Background
In Blundell v Governing Body of St Andrew’s Catholic Primary School, the EAT has assessed an employee’s right to return to work following maternity leave to the ‘job in which she was employed before her absence’, as provided for by the Maternity and Parental Leave etc Regulations 1999 (the Regulations).
‘Job’ is defined in the Regulations as ‘the nature of the work she is employed to do in accordance with her contract and the capacity and place in which she was so employed’.
Facts
Mrs Blundell (B) was employed as a teacher by St Andrews School (the School). The practice at the School was to rotate a teacher’s class year every couple of years in order to broaden their teaching experience. The School’s headmistress usually asked teachers for their class year preferences for the following year, but there was no guarantee that a teacher would be allotted any expressed preference. B was teaching a reception class when she informed the headmistress that she was pregnant. The headmistress asked B whether she was willing to accept a floating role for the following year in order to avoid disruption when she went on maternity leave. Initially B agreed to this but subsequently changed her mind. The headmistress then ‘reluctantly’ reallocated B a reception class. B commenced maternity leave earlier than expected due to a pregnancy related illness. Due to her absence, B was not ask about her preferences for which class year she wished to teach the following year. Shortly before returning from maternity leave, B was presented with the option of teaching a Year Two class or taking a floating role.

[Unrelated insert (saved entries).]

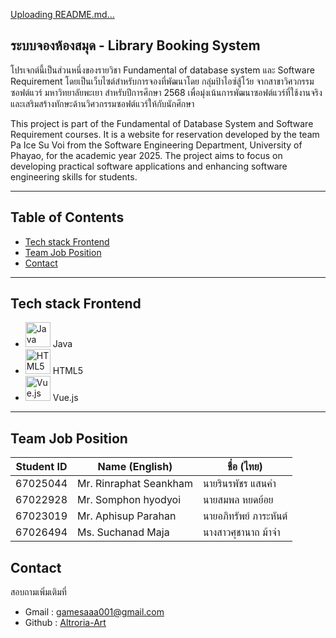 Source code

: [Uploading README.md…]()
## ระบบจองห้องสมุด - Library Booking System

โปรเจกต์นี้เป็นส่วนหนึ่งของรายวิชา Fundamental of database system และ Software Requirement โดยเป็นเว็บไซต์สำหรับการจองที่พัฒนาโดย กลุ่มป้าไอซ์สู้โว้ย จากสาขาวิศวกรรมซอฟต์แวร์ มหาวิทยาลัยพะเยา สำหรับปีการศึกษา 2568 เพื่อมุ่งเน้นการพัฒนาซอฟต์แวร์ที่ใช้งานจริงและเสริมสร้างทักษะด้านวิศวกรรมซอฟต์แวร์ให้กับนักศึกษา

This project is part of the Fundamental of Database System and Software Requirement courses. It is a website for reservation developed by the team Pa Ice Su Voi from the Software Engineering Department, University of Phayao, for the academic year 2025. The project aims to focus on developing practical software applications and enhancing software engineering skills for students.

---

## Table of Contents

- [Tech stack Frontend](#tech-stack-frontend)
- [Team Job Position](#team-job-position)
- [Contact](#contact)

---

## Tech stack Frontend

- <img src="https://cdn.simpleicons.org/openjdk" alt="Java" width="40"/> Java  
- <img src="https://cdn.simpleicons.org/html5" alt="HTML5" width="40"/> HTML5  
- <img src="https://cdn.simpleicons.org/vuedotjs" alt="Vue.js" width="40"/> Vue.js

---

## Team Job Position

| Student ID | Name (English)             | ชื่อ (ไทย)                          |
|------------|----------------------------|--------------------------------------|
| 67025044   | Mr. Rinraphat Seankham     | นายรินรพัชร แสนคำ                    |
| 67022928   | Mr. Somphon hyodyoi        | นายสมพล หยดย้อย                    |
| 67023019   | Mr. Aphisup Parahan        | นายอภิทรัพย์ ภาระหันต์                 |
| 67026494   | Ms. Suchanad Maja          | นางสาวศุชานาถ ม้าจ่า                  |

## Contact

สอบถามเพิ่มเติมที่

- Gmail : [gamesaaa001@gmail.com](mailto:gamesaaa001@gmail.com)
- Github : [Altroria-Art](https://github.com/Altroria-Art)
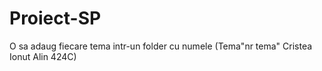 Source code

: # Proiect-SP
O sa adaug fiecare tema intr-un folder cu numele (Tema"nr tema"  Cristea Ionut Alin 424C)
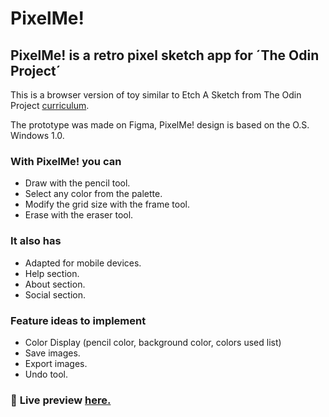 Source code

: # PixelMe!

## PixelMe! is a retro pixel sketch app for ´The Odin Project´ ##

This is a browser version of toy similar to Etch A Sketch from The Odin Project [curriculum](https://www.theodinproject.com/paths/foundations/courses/foundations/lessons/etch-a-sketch-project).

The prototype was made on Figma, PixelMe! design is based on the O.S. Windows 1.0.


### With PixelMe! you can ###
- Draw with the pencil tool.
- Select any color from the palette.
- Modify the grid size with the frame tool.
- Erase with the eraser tool.

### It also has ###
- Adapted for mobile devices.
- Help section.
- About section.
- Social section.

### Feature ideas to implement ###
- Color Display (pencil color, background color, colors used list)
- Save images.
- Export images.
- Undo tool.

### 🔗 **Live preview** [here.](https://nicolasr98.github.io/PixelMe/) ###

 
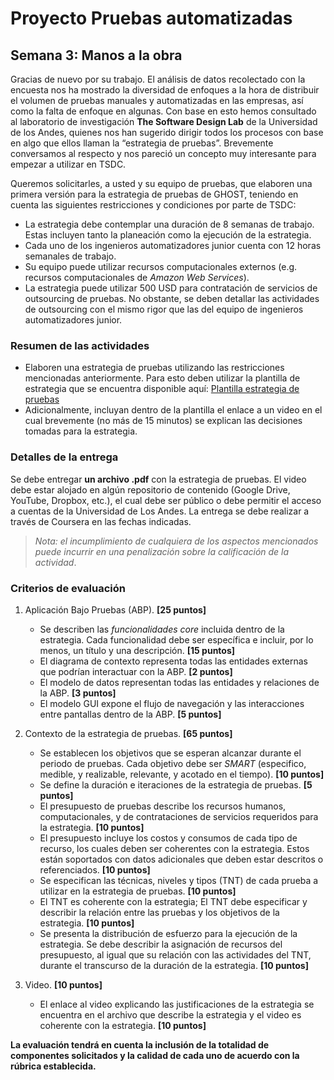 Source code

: 
# Proyecto Pruebas automatizadas

## Semana 3: Manos a la obra  

Gracias de nuevo por su trabajo. El análisis de datos recolectado con la encuesta nos ha mostrado la diversidad de enfoques a la hora de distribuir el volumen de pruebas manuales y automatizadas en las empresas, así como la falta de enfoque en algunas. Con base en esto hemos consultado al laboratorio de investigación **The Software Design Lab** de la Universidad de los Andes, quienes nos han sugerido dirigir todos los procesos con base en algo que ellos llaman la “estrategia de pruebas”. Brevemente conversamos al respecto y nos pareció un concepto muy interesante para empezar a utilizar en TSDC.

Queremos solicitarles, a usted y su equipo de pruebas, que elaboren una primera versión para la estrategia de pruebas de GHOST, teniendo en cuenta las siguientes restricciones y condiciones por parte de TSDC:

* La estrategia debe contemplar una duración de 8 semanas de trabajo. Estas incluyen tanto la planeación como la ejecución de la estrategia.
* Cada uno de los ingenieros automatizadores junior cuenta con 12 horas semanales de trabajo.
* Su equipo puede utilizar recursos computacionales externos (e.g. recursos computacionales de _Amazon Web Services_).
* La estrategia puede utilizar 500 USD para contratación de servicios de outsourcing de pruebas. No obstante, se deben detallar las actividades de outsourcing con el mismo rigor que las del equipo de ingenieros automatizadores junior.

### Resumen de las actividades

- Elaboren una estrategia de pruebas utilizando las restricciones mencionadas anteriormente. Para esto deben utilizar la plantilla de estrategia que se encuentra disponible aquí: [Plantilla estrategia de pruebas](https://thesoftwaredesignlab.github.io/AutTestingCourseraBook/templates/estrategia-pruebas.docx)
- Adicionalmente, incluyan dentro de la plantilla el enlace a un video en el cual brevemente (no más de 15 minutos) se explican las decisiones tomadas para la estrategia.

### Detalles de la entrega

Se debe entregar **un archivo .pdf** con la estrategia de pruebas. El video debe estar alojado en algún repositorio de contenido (Google Drive, YouTube, Dropbox, etc.), el cual debe ser público o debe permitir el acceso a cuentas de la Universidad de Los Andes. La entrega se debe realizar a través de Coursera en las fechas indicadas. 

> _Nota: el incumplimiento de cualquiera de los aspectos mencionados puede incurrir en una penalización sobre la calificación de la actividad_.

### Criterios de evaluación

1. Aplicación Bajo Pruebas (ABP). **[25 puntos]**
    - Se describen las _funcionalidades core_ incluida dentro de la estrategia. Cada funcionalidad debe ser específica e incluir, por lo menos, un título y una descripción. **[15 puntos]**
    - El diagrama de contexto representa todas las entidades externas que podrían interactuar con la ABP. **[2 puntos]**
    - El modelo de datos representan todas las entidades y relaciones de la ABP. **[3 puntos]**
    - El modelo GUI expone el flujo de navegación y las interacciones entre pantallas dentro de la ABP. **[5 puntos]**

2. Contexto de la estrategia de pruebas. **[65 puntos]**
    - Se establecen los objetivos que se esperan alcanzar durante el periodo de pruebas. Cada objetivo debe ser _SMART_ (especifico, medible, y realizable, relevante, y acotado en el tiempo). **[10 puntos]**
    - Se define la duración e iteraciones de la estrategia de pruebas. **[5 puntos]**
    - El presupuesto de pruebas describe los recursos humanos, computacionales, y de contrataciones de servicios requeridos para la estrategia. **[10 puntos]**
    - El presupuesto incluye los costos y consumos de cada tipo de recurso, los cuales deben ser coherentes con la estrategia. Estos están soportados con datos adicionales que deben estar descritos o referenciados. **[10 puntos]**
    - Se especifican las técnicas, niveles y tipos (TNT) de cada prueba a utilizar en la estrategia de pruebas. **[10 puntos]**
    - El TNT es coherente con la estrategia; El TNT debe especificar y describir la relación entre las pruebas y los objetivos de la estrategia. **[10 puntos]**
    - Se presenta la distribución de esfuerzo para la ejecución de la estrategia. Se debe describir la asignación de recursos del presupuesto, al igual que su relación con las actividades del TNT, durante el transcurso de la duración de la estrategia. **[10 puntos]**

3. Video. **[10 puntos]**
    - El enlace al video explicando las justificaciones de la estrategia se encuentra en el archivo que describe la estrategia y el video es coherente con la estrategia. **[10 puntos]**


**La evaluación tendrá en cuenta la inclusión de la totalidad de componentes solicitados y la calidad de cada uno de acuerdo con la rúbrica establecida.**
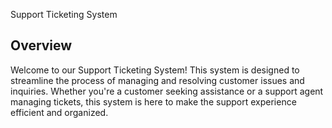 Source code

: 
 Support Ticketing System

## Overview

Welcome to our Support Ticketing System! This system is designed to streamline the process of managing and resolving customer issues and inquiries. Whether you're a customer seeking assistance or a support agent managing tickets, this system is here to make the support experience efficient and organized.
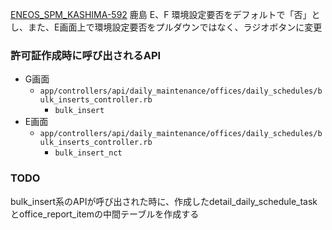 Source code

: [ENEOS_SPM_KASHIMA-592](https://vqit.backlog.com/view/ENEOS_SPM_KASHIMA-592) 鹿島 E、F 環境設定要否をデフォルトで「否」とし、また、E画面上で環境設定要否をプルダウンではなく、ラジオボタンに変更

### 許可証作成時に呼び出されるAPI
- G画面
	- `app/controllers/api/daily_maintenance/offices/daily_schedules/bulk_inserts_controller.rb`
		- `bulk_insert`
- E画面
	- `app/controllers/api/daily_maintenance/offices/daily_schedules/bulk_inserts_controller.rb`
		- `bulk_insert_nct`

### TODO
bulk_insert系のAPIが呼び出された時に、作成したdetail_daily_schedule_taskとoffice_report_itemの中間テーブルを作成する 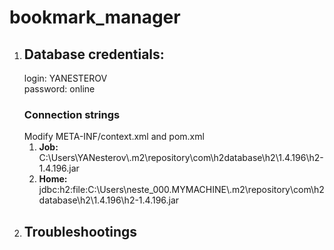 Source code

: # bookmark_manager
<ol>
    <li>
        <h2>Database credentials:</h2>
        login: YANESTEROV <br>
        password: online <br>
        <h3>Connection strings</h3>
        Modify META-INF/context.xml and pom.xml
        <ol>
            <li><b>Job:</b> C:\Users\YANesterov\.m2\repository\com\h2database\h2\1.4.196\h2-1.4.196.jar</li>
            <li><b>Home:</b> jdbc:h2:file:C:\Users\neste_000.MYMACHINE\.m2\repository\com\h2database\h2\1.4.196\h2-1.4.196.jar</li>
        </ol>
    </li>
    <li>
        <h2>Troubleshootings</h2>
    </li>
</ol> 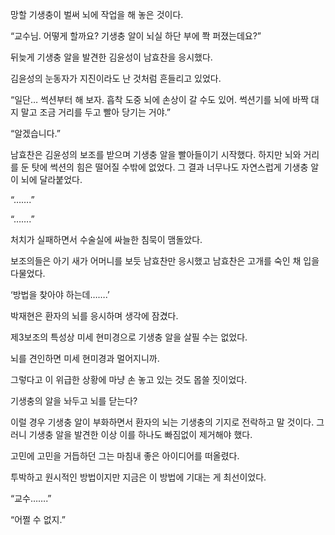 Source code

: 망할 기생충이 벌써 뇌에 작업을 해 놓은 것이다.

“교수님. 어떻게 할까요? 기생충 알이 뇌실 하단 부에 쫙 퍼졌는데요?”

뒤늦게 기생충 알을 발견한 김윤성이 남효찬을 응시했다.

김윤성의 눈동자가 지진이라도 난 것처럼 흔들리고 있었다.

“일단… 썩션부터 해 보자. 흡착 도중 뇌에 손상이 갈 수도 있어. 썩션기를 뇌에 바짝 대지 말고 조금 거리를 두고 빨아 당기는 거야.”

“알겠습니다.”

남효찬은 김윤성의 보조를 받으며 기생충 알을 빨아들이기 시작했다. 하지만 뇌와 거리를 둔 탓에 썩션의 힘은 떨어질 수밖에 없었다. 그 결과 너무나도 자연스럽게 기생충 알이 뇌에 달라붙었다.

“…….”

“…….”

처치가 실패하면서 수술실에 싸늘한 침묵이 맴돌았다.

보조의들은 아기 새가 어머니를 보듯 남효찬만 응시했고 남효찬은 고개를 숙인 채 입을 다물었다.

‘방법을 찾아야 하는데…….’

박재현은 환자의 뇌를 응시하며 생각에 잠겼다.

제3보조의 특성상 미세 현미경으로 기생충 알을 살필 수는 없었다.

뇌를 견인하면 미세 현미경과 멀어지니까.

그렇다고 이 위급한 상황에 마냥 손 놓고 있는 것도 몹쓸 짓이었다.

기생충의 알을 놔두고 뇌를 닫는다?

이럴 경우 기생충 알이 부화하면서 환자의 뇌는 기생충의 기지로 전락하고 말 것이다. 그러니 기생충 알을 발견한 이상 이를 하나도 빠짐없이 제거해야 했다.

고민에 고민을 거듭하던 그는 마침내 좋은 아이디어를 떠올렸다.

투박하고 원시적인 방법이지만 지금은 이 방법에 기대는 게 최선이었다.

“교수…….”

“어쩔 수 없지.” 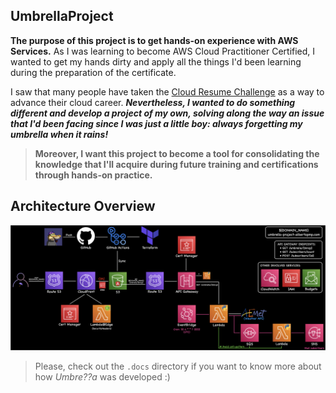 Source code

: ## UmbrellaProject

**The purpose of this project is to get hands-on experience with AWS Services.** As I was learning to become AWS Cloud Practitioner Certified, I wanted to get my hands dirty and apply all the things I'd been learning during the preparation of the certificate.

I saw that many people have taken the [Cloud Resume Challenge](https://cloudresumechallenge.dev/) as a way to advance their cloud career. ***Nevertheless, I wanted to do something different and develop a project of my own, solving along the way an issue that I'd been facing since I was just a little boy: always forgetting my umbrella when it rains!***

> **Moreover, I want this project to become a tool for consolidating the knowledge that I'll acquire during future training and certifications through hands-on practice.**

## Architecture Overview

![Architecture Diagram](https://github.com/albertopmp/UmbrellaProject/blob/master/front-end/src/assets/img/about-img/architecture.png)

> Please, check out the `.docs` directory if you want to know more about how *Umbre??a* was developed :)

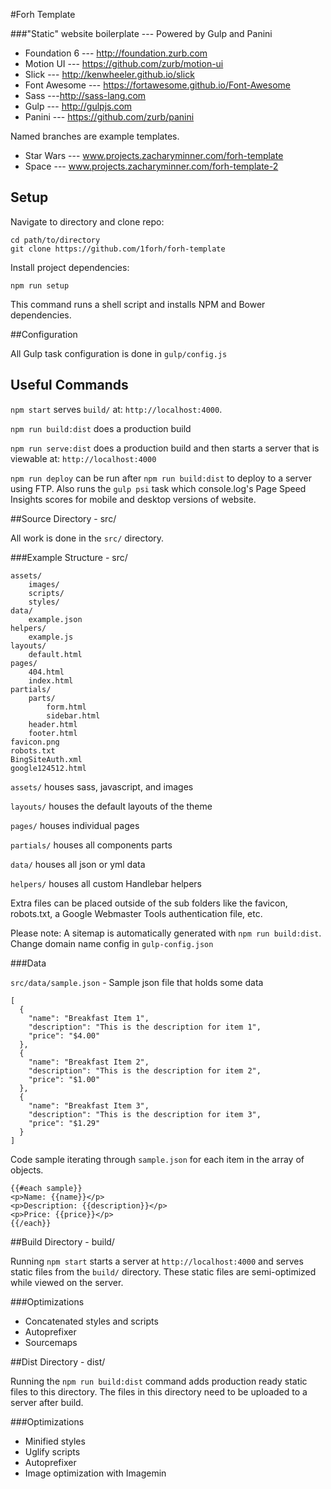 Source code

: #Forh Template

###"Static" website boilerplate --- Powered by Gulp and Panini

- Foundation 6 --- http://foundation.zurb.com
- Motion UI --- https://github.com/zurb/motion-ui
- Slick --- http://kenwheeler.github.io/slick
- Font Awesome --- https://fortawesome.github.io/Font-Awesome
- Sass ---http://sass-lang.com
- Gulp --- http://gulpjs.com
- Panini --- https://github.com/zurb/panini

Named branches are example templates.

- Star Wars --- www.projects.zacharyminner.com/forh-template
- Space --- www.projects.zacharyminner.com/forh-template-2

## Setup

Navigate to directory and clone repo:

    cd path/to/directory
    git clone https://github.com/1forh/forh-template

Install project dependencies:

    npm run setup

This command runs a shell script and installs NPM and Bower dependencies.

##Configuration

All Gulp task configuration is done in `gulp/config.js`

## Useful Commands

`npm start` serves `build/` at: `http://localhost:4000`. 

`npm run build:dist` does a production build

`npm run serve:dist` does a production build and then starts a server that is viewable at: `http://localhost:4000`

`npm run deploy` can be run after `npm run build:dist` to deploy to a server using FTP. Also runs the `gulp psi` task which console.log's Page Speed Insights scores for mobile and desktop versions of website.

##Source Directory - src/

All work is done in the `src/` directory.

###Example Structure - src/

    assets/
        images/
        scripts/
        styles/
    data/
        example.json
    helpers/
        example.js
    layouts/
        default.html
    pages/
        404.html
        index.html
    partials/
        parts/
            form.html
            sidebar.html
        header.html
        footer.html
    favicon.png
    robots.txt
    BingSiteAuth.xml
    google124512.html

`assets/` houses sass, javascript, and images

`layouts/` houses the default layouts of the theme

`pages/` houses individual pages

`partials/` houses all components parts

`data/` houses all json or yml data

`helpers/` houses all custom Handlebar helpers

 Extra files can be placed outside of the sub folders like the favicon, robots.txt, a Google Webmaster Tools authentication file, etc. 

 Please note: A sitemap is automatically generated with `npm run build:dist`. Change domain name config in `gulp-config.json`

###Data

`src/data/sample.json` - Sample json file that holds some data

    [
      {
        "name": "Breakfast Item 1",
        "description": "This is the description for item 1",
        "price": "$4.00"
      },
      {
        "name": "Breakfast Item 2",
        "description": "This is the description for item 2",
        "price": "$1.00"
      },
      {
        "name": "Breakfast Item 3",
        "description": "This is the description for item 3",
        "price": "$1.29"
      }
    ]

Code sample iterating through `sample.json` for each item in the array of objects. 

    {{#each sample}}
    <p>Name: {{name}}</p>
    <p>Description: {{description}}</p>
    <p>Price: {{price}}</p>
    {{/each}}

##Build Directory - build/

Running `npm start` starts a server at `http://localhost:4000` and serves static files from the `build/` directory. These static files are semi-optimized while viewed on the server. 

###Optimizations

- Concatenated styles and scripts
- Autoprefixer
- Sourcemaps

##Dist Directory - dist/

Running the `npm run build:dist` command adds production ready static files to this directory. The files in this directory need to be uploaded to a server after build.

###Optimizations

- Minified styles
- Uglify scripts
- Autoprefixer
- Image optimization with Imagemin

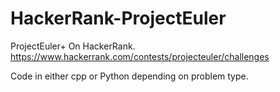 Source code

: # HackerRank-ProjectEuler
ProjectEuler+ On HackerRank. https://www.hackerrank.com/contests/projecteuler/challenges

Code in either cpp or Python depending on problem type. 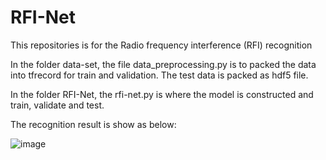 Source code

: # RFI-Net
This repositories is for the Radio frequency interference (RFI) recognition

In the folder data-set, the file data_preprocessing.py is to packed the data into tfrecord for train and validation. The test data is packed as hdf5 file.

In the folder RFI-Net, the rfi-net.py is where the model is constructed and train, validate and test.

The recognition result is show as below:

![image](./data-set/pictures/recognition_result.png) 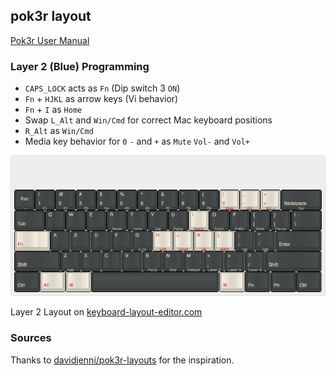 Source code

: ## pok3r layout
[Pok3r User Manual](resources/vortex_20151228744687740.pdf)

### Layer 2 (Blue) Programming
 - `CAPS_LOCK` acts as `Fn` (Dip switch 3 `ON`)
 - `Fn` + `HJKL` as arrow keys (Vi behavior)
 - `Fn` + `I` as `Home`
 - Swap `L_Alt` and `Win/Cmd` for correct Mac keyboard positions
 - `R_Alt` as `Win/Cmd`
 - Media key behavior for `0` `-` and `+` as `Mute` `Vol-` and `Vol+`

![Layer 2 Layout](img/layer-2.png)

Layer 2 Layout on [keyboard-layout-editor.com](http://www.keyboard-layout-editor.com/##@_name=Pok3r%20Layer%202&author=shawyu&switchMount=cherry&switchBrand=cherry&switchType=MX1A-C1xx%3B&@_y:1.5&c=%233c4041&t=%23aba18b&p=DCS&a:7%3B&=Esc%0A%0A%0A%0A%60%20~&_a:4%3B&=!%0A1%0A%0A%0AF1&=%2F@%0A2%0A%0A%0AF2&=%23%0A3%0A%0A%0AF3&=$%0A4%0A%0A%0AF4&=%25%0A5%0A%0A%0AF5&=%5E%0A6%0A%0A%0AF6&=%2F&%0A7%0A%0A%0AF7&=*%0A8%0A%0A%0AF8&=(%0A9%0A%0A%0AF9&_c=%23c7c3b5&t=%23ba1312%3B&=)%0A0%0A%0A%0AMute&=%2F_%0A-%0A%0A%0AVol%20-&=+%0A%2F=%0A%0A%0AVol%20+&_c=%233c4041&t=%23aba18b&w:2%3B&=%0ABackspace%0A%0A%0ADel%3B&@_w:1.5%3B&=%0ATab&=Q&=W&=E&=R%0A%0A%0A%0AReset&=T%0A%0A%0A%0A15ms&=Y%0A%0A%0A%0ACal&=U%0A%0A%0A%0APgUp&_c=%23c7c3b5&t=%23ba1312%3B&=I%0A%0A%0A%0AHome&_c=%233c4041&t=%23aba18b%3B&=O%0A%0A%0A%0APgDn&=P%0A%0A%0A%0APrtSc&=%7B%0A%5B%0A%0A%0AScrlk&=%7D%0A%5D%0A%0A%0APause&_w:1.5%3B&=%7C%0A%5C%3B&@_c=%23c7c3b5&t=%23ba1312&w:1.25&w2:1.75%3B&=%0AFn&_x:0.5&c=%233c4041&t=%23aba18b%3B&=A&=S&=D&=F&=G%0A%0A%0A%0A0.1s&_c=%23c7c3b5&t=%23ba1312%3B&=H%0A%0A%0A%0ALeft&=J%0A%0A%0A%0ADown&=K%0A%0A%0A%0AUp&=L%0A%0A%0A%0ARight&_c=%233c4041&t=%23aba18b%3B&=%2F:%0A%2F%3B%0A%0A%0AIns&=%22%0A'%0A%0A%0ADel&_w:2.25%3B&=%0AEnter%3B&@_w:2.25%3B&=%0AShift&=Z%0A%0A%0A%0AApp&=X&=C&=V&=B%0A%0A%0A%0APgUp&=N%0A%0A%0A%0AEnd&=M%0A%0A%0A%0ADefault&=%3C%0A,%0A%0A%0ALayer%202&=%3E%0A.%0A%0A%0ALayer%203&=%3F%0A%2F%2F%0A%0A%0ALayer%204&_w:2.75%3B&=%0AShift%3B&@_w:1.25%3B&=%0ACtrl&_c=%23c7c3b5&t=%23ba1312&w:1.25%3B&=%0AAlt&_w:1.25%3B&=%0A%E2%8C%98&_c=%233c4041&t=%23aba18b&p=DCS%20SPACE&a:7&w:6.25%3B&=&_c=%23c7c3b5&t=%23ba1312&p=DCS&a:4&w:1.25%3B&=%0A%E2%8C%98&_c=%233c4041&t=%23aba18b&w:1.25%3B&=%0AFn&_w:1.25%3B&=%0APn&_w:1.25%3B&=%0ACtrl)


### Sources
Thanks to [davidjenni/pok3r-layouts](https://github.com/davidjenni/pok3r-layouts) for the inspiration.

B presented an employment tribunal complaint alleging that she had been subjected to a number of detriments on the grounds of her pregnancy and/or that she had taken maternity leave. The alleged detriments included: (1) the failure to ask her for her preferred class allocation for the following year; and (2) that by allocating her either a Year Two class, or the role of floating teacher, the School had failed to allow her to return to ‘the job in which she was employed before her absence’ which B argued was reception class teacher.
The employment tribunal found against B on all her claims. She appealed to the EAT.
EAT’s findings
The EAT upheld the employment tribunal’s decision on all but one ground. It found that the tribunal had applied the wrong test in determining whether the failure to ask B for her class year preference amounted to a detriment.
The EAT held that it was not the tribunal’s job to ‘speculate’ as to what the probability was that if B had been given the opportunity to request a specific class, she would have been given that class. Rather it should have considered whether, in not being asked for her preference, she had lost ‘something she might reasonably think was of value’, which, in this case, the EAT thought that she had. The EAT remitted this matter to the employment tribunal to decide on compensation.
In dismissing B’s appeal in relation to her ‘right to return to the same job’, the EAT made a number of helpful observations on the scope of this right. It held that the purpose of the legislation was protective and to ‘provide that a returnee comes back to a work situation as near as possible to that she left’ so as not to add additional burdens on a returning employee at a time she is also dealing with the demands of caring for a young child. The Regulations require employers to do more than simply honour the terms of an employee’s contract on her return to work.
However, the EAT found that where there is normally an element of variation in the employee’s role, a tribunal may have regard to the normal range of variation which has previously been exercised in deciding whether the employee had been allowed to return to her previous job. In B’s case, she was not entitled to insist on coming back to a reception class. It was the School’s normal custom to change a teacher’s class every couple of years.
Comment
Employers should be aware of the risks of introducing variations to an employee’s previous roles and duties on her return from maternity leave. The level of job specificity that an employee is entitled to insist upon is high, notwithstanding that an employee’s written contract might provides for such variation.
An employer will only be afforded latitude if the job was itself variable in nature, and there had in fact been a history of variation prior to the employee’s commencement of maternity leave.
Where the employee has taken additional maternity leave, the right is to return to the same job, unless it is not ‘reasonably practicable’ for the employer to permit her to do so. If this is the case, the employee is entitled to return to another job ‘which is both suitable for her and appropriate for her to do in the circumstances’.